Я пишу это не для того, чтобы утверждать, что в Художественном театре нечему было поучиться. Мне не повезло. Я попал в Художественный театр в самое неудачное для такого учения время. Это было время наибольшей растерянности в театре.
Часть труппы уехала на гастроли и застряла у белых. Первая студия, в лице самых старших и талантливых сынов Художественного театра, хотела сохранить свою творческую самостоятельность и не вливалась всецело в Художественный театр. Руководители театра переживали тяжелое время. Правда, была выпущена постановка «Каин» Байрона с Леонидовым в главной роли, но она оказалась неудачной. Собирались ставить «Ревизора». Но жизнь театра шла с перебоями, в полной неясности.
Немирович, увлеченный идеей музыкального театра, решил ставить классические оперетты, выбрав для начала «Дочь мадам Анго».
Этот спектакль положил, собственно, начало Музыкальному театру Немировича-Данченко и основные принципы его постановки в дальнейшем получили свое развитие.

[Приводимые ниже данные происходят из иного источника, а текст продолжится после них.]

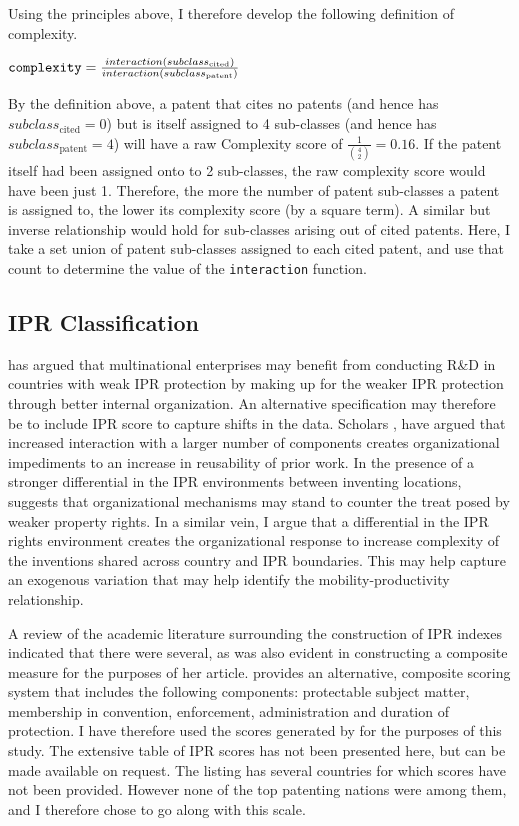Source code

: \documentclass[12pt]{article}
\begin{document}
Using the principles above, I therefore develop the following definition of complexity.
\begin{center}$ \verb|complexity| = \frac{interaction(subclass_{\text{cited}})}{interaction(subclass_{\text{patent}})} $ \end{center}

By the definition above, a patent that cites no patents (and hence has $subclass_{\text{cited}} = 0$) but is itself assigned to 4 sub-classes (and hence has $subclass_{\text{patent}} = 4$) will have a raw Complexity score of $\frac{1}{\binom{4}{2}} = 0.16$. If the patent itself had been assigned onto to 2 sub-classes, the raw complexity score would have been just 1. Therefore, the more the number of patent sub-classes a patent is assigned to, the lower its complexity score (by a square term). A similar but inverse relationship would hold for sub-classes arising out of cited patents. Here, I take a set union of patent sub-classes assigned to each cited patent, and use that count to determine the value of the \verb|interaction| function.

\subsection{IPR Classification}
\cite{Zhao2006} has argued  that multinational enterprises may benefit from conducting R\&D in countries with weak IPR protection by  making up for the weaker IPR protection through better internal organization. An alternative specification may therefore be to include IPR score to capture shifts in the data. Scholars \citep{Yayavaram2008, Baldwin2015}, have argued that increased interaction with a larger number of components creates organizational impediments to an increase in reusability of prior work. In the presence of a stronger differential in the IPR environments between inventing locations, \cite{Zhao2006} suggests that organizational mechanisms may stand to counter the treat posed by weaker property rights. In a similar vein, I argue that a differential in the IPR rights environment creates the organizational response to increase complexity of the inventions shared across country and IPR boundaries. This may help capture an exogenous variation that may help identify the mobility-productivity relationship.

A review of the academic literature surrounding the construction of IPR indexes indicated that there were several, as was also evident in \cite{Zhao2006} constructing a composite measure for the purposes of her article. \cite{Lesser2010} provides an alternative, composite scoring system that includes the following components: protectable subject matter, membership in convention, enforcement, administration and duration of protection. I have therefore used the scores generated by \cite{Lesser2010} for the purposes of this study. The extensive table of IPR scores has not been presented here, but can be made available on request. The listing has several countries for which scores have not been provided. However none of the top patenting nations were among them, and I therefore chose to go along with this scale.
\end{document}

Но в то время странным казалось, что Художественный театр почти прекратил свою деятельность, уступив место и время эксперименту Немировича-Данченко, с приглашением для главных партий в этой оперетте, в виде гастролеров, известных польских опереточных артистов Невяровской и Щавинского, служивших последние годы в оперетте Потопчиной. Эти артисты были очень хорошими опереточными артистами, но говорили на сцене Художественного театра с сильным польским акцентом, который был еще простителен на русской опереточной сцене, но никак не вязался с Художественным театром. Кроме того, совершенно снять с этих артистов опереточные штампы Немировичу не удалось.
В театре кроме оперетт «Дочь мадам Анго» и «Перикола» почти ничего не репетировалось. Вяло возобновлялись некоторые старые пьесы. Меня вызвали на репетицию «На дне», где я должен был в толпе сидеть на заборе. Вот все, что я нашел в Художественном театре. Трудно было при таких обстоятельствах не разочароваться и увидеть для себя перспективу в этом замечательном театре.
Мне не повезло. Мое разочарование и безнадежность усугублялись тем, что в Вольном театре назревали события, оказавшиеся чреватыми для меня неожиданными последствиями.
Глава ХIII
Итак, когда я приходил в Художественный театр, который довольно аккуратно посещал после поступления, мое «физическое действие» в этом театре заключалось в том, что я раздевался в теплой, уютной раздевалке, а затем прогуливался по прекрасному паркету знаменитых фойе или по бобрику коридора, опоясывающего зрительный зал.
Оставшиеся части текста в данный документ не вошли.